Suppose the original sequence is a_1,a_2,\dots a_{n}, the sequence of first differences is b_1,b_2,\dots b_{n-1} where b_i=a_{i+1}-a_i and the sequence of second differences is c_1,c_2,\dots c_{n-2} with c_i=b_{i+1}-b_i=d, a constant. We know that \{b_i\} is an arithmetic sequence with difference d, hence b_i=b_1+(i-1)d. Hence

a_{n+1}-a_n=b_n=b_1+(n-1)d

a_{n}-a_{n-1}=b_{n-1}=b_1+(n-2)d,

\dots\dots

a_{2}-a_{1}=b_{1}

Adding all the relations above and taking into account the cancelations on the left hand side (telescopic effect) we obtain

a_{n+1}=a_1+nb_1+d(1+2+\dots +n-1)

or

\displaystyle{a_{n+1}=a_1+nb_1+d\frac{n(n-1)}{2}}\qquad\qquad (!)

Observe the following: a) a_n is given by a second degree polynomial; b) the free term is the first element of the sequence a_1, the coefficient of the linear term is b_1, the first “first difference”, and the coefficient of the quadratic part is d, which is the constant value of the second difference. At this point it should be clear that we can extend this procedure to the case when the third differences or, more generally, the differences of a certain order k are constant. Unsurprisingly, we get polynomials of degree equal to the order of the constant difference, where the coefficients only depend on the first values of consecutive differences. This is what we could call a “discrete” (and finite) Taylor series.

Leibniz was, above all, a philosopher. He realized that he could extend this methods to functions of a continuous variable. But then he would have to replace the differences by infinitesimal differences between to “successive” values of the variable. He had been thinking about the concept of infinitesimal for years, particularly through correspondence with Hobbes and his concept of “conatus“. All the pieces came together in his mind, leading to the creation of infinitesimal Calculus within a few years. Simultaneously, he introduced the notation for successive “differentials”: dy, d^2y, etc. and integrals (“summa omnia”) \int, \iint,\dots for the above processes of moving “down” and “up”, but this time applied to functions of a continuous variable. The passage n\to (n+1) becomes x\to x+dx. We deal with the continuous case in the next post.

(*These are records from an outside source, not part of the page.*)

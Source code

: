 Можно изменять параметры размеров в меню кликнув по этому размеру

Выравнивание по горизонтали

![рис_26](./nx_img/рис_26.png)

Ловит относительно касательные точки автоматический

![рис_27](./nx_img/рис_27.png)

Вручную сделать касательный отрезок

Infinitesimals and their orders

Nowadays, we conceive Calculus as the study of functions. The concept of function, originated with Leibniz, was not defined in its full generality until the mid 1800s by Dirichlet. But in the early development of Calculus, the main objects of Calculus were variable quantities, notably those that varied together. For example, Euler considered quantities that vanish or increase infinitely in his famous  Introductio in analysin infinitorum, from 1748. Such dynamic view of quantities is one of the features that have been lost or, at least obscured by the modern approach, based on limits. The \epsilon - \delta definition is a bit too “algebraic” and static: the dynamics is encoded in the conditional “\forall\epsilon\,\,\, \exists\delta\,\,\,\, such that..” Euler’s “quantities”, in contrast, had a variable nature.

A quantity that we can consider as becoming ever smaller is called an infinitesimal. A possible mental image is that of a segment which increasingly diminishes until it becomes a single point, or an angle whose sides become closer and closer until they coincide. In modern terminology, an infinitesimal is a variable whose limit is zero. If a variable quantity x is approaching some (finite) value L, the difference x-L is an infinitesimal.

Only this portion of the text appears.